Task statement = Your answer should contain only the lines from the top of the data below down through the one with "Chung | [Kelly2c](https://github.com/Kelly2c) |", transcribed exactly and without pictures; please include nothing more.

Recorded data =

_ _ _ _ _

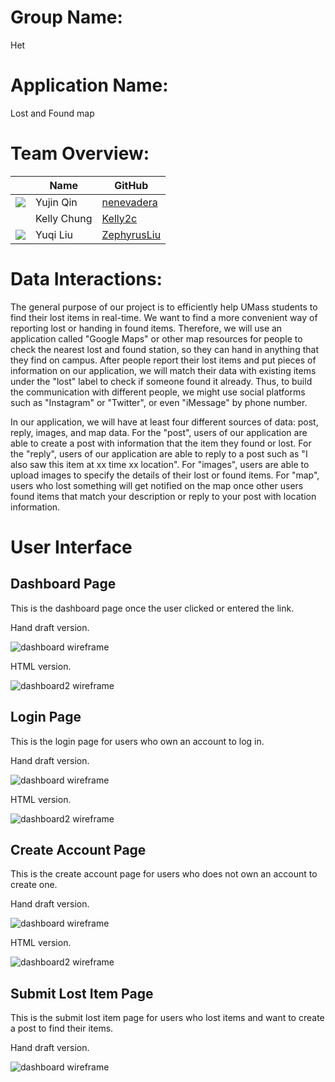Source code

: # Group Name: 
Het

# Application Name:
Lost and Found map


# Team Overview: 
| | Name | GitHub |
| ------------- |------------- | ------------- |
| ![](https://avatars.githubusercontent.com/u/71847172?s=48&v=4) | Yujin Qin | [nenevadera](https://github.com/nenevadera) |
| ![]() | Kelly Chung | [Kelly2c](https://github.com/Kelly2c) |
| ![](https://avatars.githubusercontent.com/u/58710754?s=40&v=4) | Yuqi Liu| [ZephyrusLiu](https://github.com/ZephyrusLiu) |


# Data Interactions: 
The general purpose of our project is to efficiently help UMass students to find their lost items in real-time. We want to find a more convenient way of reporting lost or handing in found items. Therefore, we will use an application called "Google Maps" or other map resources for people to check the nearest lost and found station, so they can hand in anything that they find on campus. After people report their lost items and put pieces of information on our application, we will match their data with existing items under the "lost" label to check if someone found it already. Thus, to build the communication with different people, we might use social platforms such as "Instagram" or "Twitter", or even "iMessage" by phone number. 

In our application, we will have at least four different sources of data: post, reply, images, and map data. For the "post", users of our application are able to create a post with information that the item they found or lost. For the "reply", users of our application are able to reply to a post such as "I also saw this item at xx time xx location". For "images", users are able to upload images to specify the details of their lost or found items. For "map", users who lost something will get notified on the map once other users found items that match your description or reply to your post with location information.

# User Interface
## Dashboard Page
This is the dashboard page once the user clicked or entered the link.

Hand draft version.

![dashboard wireframe](../imgs/dashboard.jpeg)

HTML version.

![dashboard2 wireframe](../imgs/dashboard_html_ver.png)

## Login Page
This is the login page for users who own an account to log in.

Hand draft version.

![dashboard wireframe](../imgs/login.jpeg)

HTML version.

![dashboard2 wireframe](../imgs/login_html_ver.png)

## Create Account Page
This is the create account page for users who does not own an account to create one.

Hand draft version.

![dashboard wireframe](../imgs/ca.jpeg)

HTML version.

![dashboard2 wireframe](../imgs/ca_html_ver.png)

## Submit Lost Item Page
This is the submit lost item page for users who lost items and want to create a post to find their items.

Hand draft version.

![dashboard wireframe](../imgs/submit_lost_item_page.png)

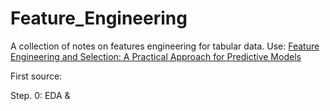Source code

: # Feature_Engineering
A collection of notes on features engineering for tabular data. Use: [Feature Engineering and Selection: A Practical Approach for Predictive Models]([url](https://www.amazon.com/Feature-Engineering-Selection-Practical-Predictive/dp/1138079227)) 

First source:

Step. 0: EDA & 
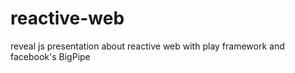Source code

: reactive-web
============

reveal js presentation about reactive web with play framework and facebook's BigPipe
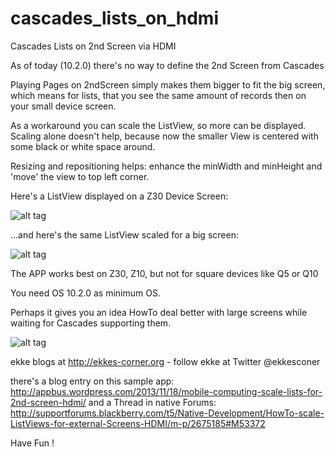cascades_lists_on_hdmi
======================

Cascades Lists on 2nd Screen via HDMI

As of today (10.2.0) there's no way to define the 2nd Screen from Cascades

Playing Pages on 2ndScreen simply makes them bigger to fit the big screen, which means for lists, that you see the same amount of records then on your small device screen.

As a workaround you can scale the ListView, so more can be displayed.
Scaling alone doesn't help, because now the smaller View is centered with some black or white space around.

Resizing and repositioning helps: enhance the minWidth and minHeight and 'move' the view to top left corner.

Here's a ListView displayed on a Z30 Device Screen:

![alt tag](https://raw.github.com/ekke/cascades_lists_on_hdmi/master/documentation/IMG_00000006.png)

...and here's the same ListView scaled for a big screen:

![alt tag](https://raw.github.com/ekke/cascades_lists_on_hdmi/master/documentation/IMG_00000005.png)

The APP works best on Z30, Z10, but not for square devices like Q5 or Q10

You need OS 10.2.0 as minimum OS.

Perhaps it gives you an idea HowTo deal better with large screens while waiting for Cascades supporting them.

![alt tag](https://raw.github.com/ekke/cascades_lists_on_hdmi/master/documentation/icon.png)

ekke blogs at http://ekkes-corner.org - follow ekke at Twitter @ekkesconer

there's a blog entry on this sample app: http://appbus.wordpress.com/2013/11/18/mobile-computing-scale-lists-for-2nd-screen-hdmi/ 
and a Thread in native Forums:
http://supportforums.blackberry.com/t5/Native-Development/HowTo-scale-ListViews-for-external-Screens-HDMI/m-p/2675185#M53372

Have Fun !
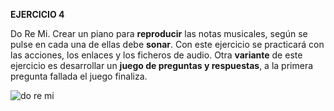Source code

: **EJERCICIO 4**

Do Re Mi. Crear un piano para  **reproducir** las notas musicales, según se pulse en cada una de ellas debe  **sonar**. Con este ejercicio se practicará con las acciones, los enlaces y los ficheros de audio. Otra  **variante** de este ejercicio es desarrollar un  **juego de preguntas y respuestas**, a la primera pregunta fallada el juego finaliza.

![do re mi](https://www.opcionweb.com/datopcnweb/uploads/2007/02/doremifasollasi.jpg)

<!--stackedit_data:
eyJoaXN0b3J5IjpbMjEzNTMzMzU5OF19
-->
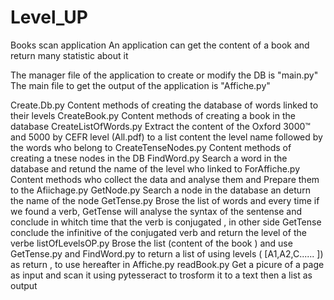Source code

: # Level_UP
Books scan application
An application can get the content of a book and return many statistic about it 

The manager file of the application to create or modify the DB is "main.py"
The main file to get the output of the application is "Affiche.py" 

Create.Db.py
Content methods of creating the database of words linked to their levels 
CreateBook.py 
Content methods of creating a book in the database
CreateListOfWords.py
Extract the content of the  Oxford 3000™ and 5000 by CEFR level (All.pdf) to a list content the level name followed by the words who belong to
CreateTenseNodes.py
Content methods of creating a tnese nodes in the DB 
FindWord.py
Search a word in the database and retund the name of the level who linked to
ForAffiche.py 
Content methods who collect the data and analyse them and Prepare them to the Afiichage.py
GetNode.py
Search a node in the database an deturn the name of the node 
GetTense.py 
Brose the list of words and every time if we found a verb, GetTense will analyse the syntax of the sentense and conclude in whitch time that the verb is conjugated , in other side GetTense conclude the infinitive of the conjugated verb and return the level of the verbe
listOfLevelsOP.py
Brose the list (content of the book ) and use GetTense.py and FindWord.py to return a list of using levels ( [A1,A2,C...... ]) as return , to use hereafter in Affiche.py
readBook.py
Get a picure of a page as input and scan it using pytesseract to trosform it to a text then a list as output 
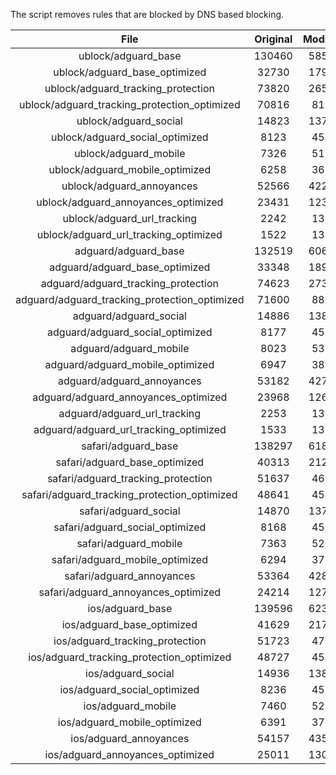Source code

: The script removes rules that are blocked by DNS based blocking.


| File | Original | Modified |
|:----:|:-----:|:-----:|
| ublock/adguard_base | 130460 | 58505 |
| ublock/adguard_base_optimized | 32730 | 17908 |
| ublock/adguard_tracking_protection | 73820 | 26568 |
| ublock/adguard_tracking_protection_optimized | 70816 | 8135 |
| ublock/adguard_social | 14823 | 13740 |
| ublock/adguard_social_optimized | 8123 | 4530 |
| ublock/adguard_mobile | 7326 | 5163 |
| ublock/adguard_mobile_optimized | 6258 | 3687 |
| ublock/adguard_annoyances | 52566 | 42248 |
| ublock/adguard_annoyances_optimized | 23431 | 12329 |
| ublock/adguard_url_tracking | 2242 | 1364 |
| ublock/adguard_url_tracking_optimized | 1522 | 1361 |
| adguard/adguard_base | 132519 | 60608 |
| adguard/adguard_base_optimized | 33348 | 18951 |
| adguard/adguard_tracking_protection | 74623 | 27311 |
| adguard/adguard_tracking_protection_optimized | 71600 | 8862 |
| adguard/adguard_social | 14886 | 13805 |
| adguard/adguard_social_optimized | 8177 | 4581 |
| adguard/adguard_mobile | 8023 | 5350 |
| adguard/adguard_mobile_optimized | 6947 | 3867 |
| adguard/adguard_annoyances | 53182 | 42776 |
| adguard/adguard_annoyances_optimized | 23968 | 12629 |
| adguard/adguard_url_tracking | 2253 | 1373 |
| adguard/adguard_url_tracking_optimized | 1533 | 1370 |
| safari/adguard_base | 138297 | 61809 |
| safari/adguard_base_optimized | 40313 | 21237 |
| safari/adguard_tracking_protection | 51637 | 4693 |
| safari/adguard_tracking_protection_optimized | 48641 | 4541 |
| safari/adguard_social | 14870 | 13786 |
| safari/adguard_social_optimized | 8168 | 4565 |
| safari/adguard_mobile | 7363 | 5205 |
| safari/adguard_mobile_optimized | 6294 | 3723 |
| safari/adguard_annoyances | 53364 | 42877 |
| safari/adguard_annoyances_optimized | 24214 | 12706 |
| ios/adguard_base | 139596 | 62318 |
| ios/adguard_base_optimized | 41629 | 21743 |
| ios/adguard_tracking_protection | 51723 | 4703 |
| ios/adguard_tracking_protection_optimized | 48727 | 4551 |
| ios/adguard_social | 14936 | 13825 |
| ios/adguard_social_optimized | 8236 | 4586 |
| ios/adguard_mobile | 7460 | 5250 |
| ios/adguard_mobile_optimized | 6391 | 3765 |
| ios/adguard_annoyances | 54157 | 43555 |
| ios/adguard_annoyances_optimized | 25011 | 13036 |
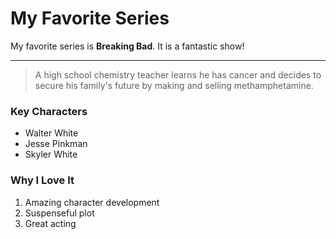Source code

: # My Favorite Series

My favorite series is **Breaking Bad**. It is a fantastic show!

---

> A high school chemistry teacher learns he has cancer and decides to secure his family's future by making and selling methamphetamine.

### Key Characters

* Walter White
* Jesse Pinkman
* Skyler White

### Why I Love It

1.  Amazing character development
2.  Suspenseful plot
3.  Great acting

_ _ _ _ _

Response below =
Source code

: # Group Name: 
Het

# Application Name:
Lost and Found map


# Team Overview: 
| | Name | GitHub |
| ------------- |------------- | ------------- |
| ![](https://avatars.githubusercontent.com/u/71847172?s=48&v=4) | Yujin Qin | [nenevadera](https://github.com/nenevadera) |
| ![]() | Kelly Chung | [Kelly2c](https://github.com/Kelly2c) |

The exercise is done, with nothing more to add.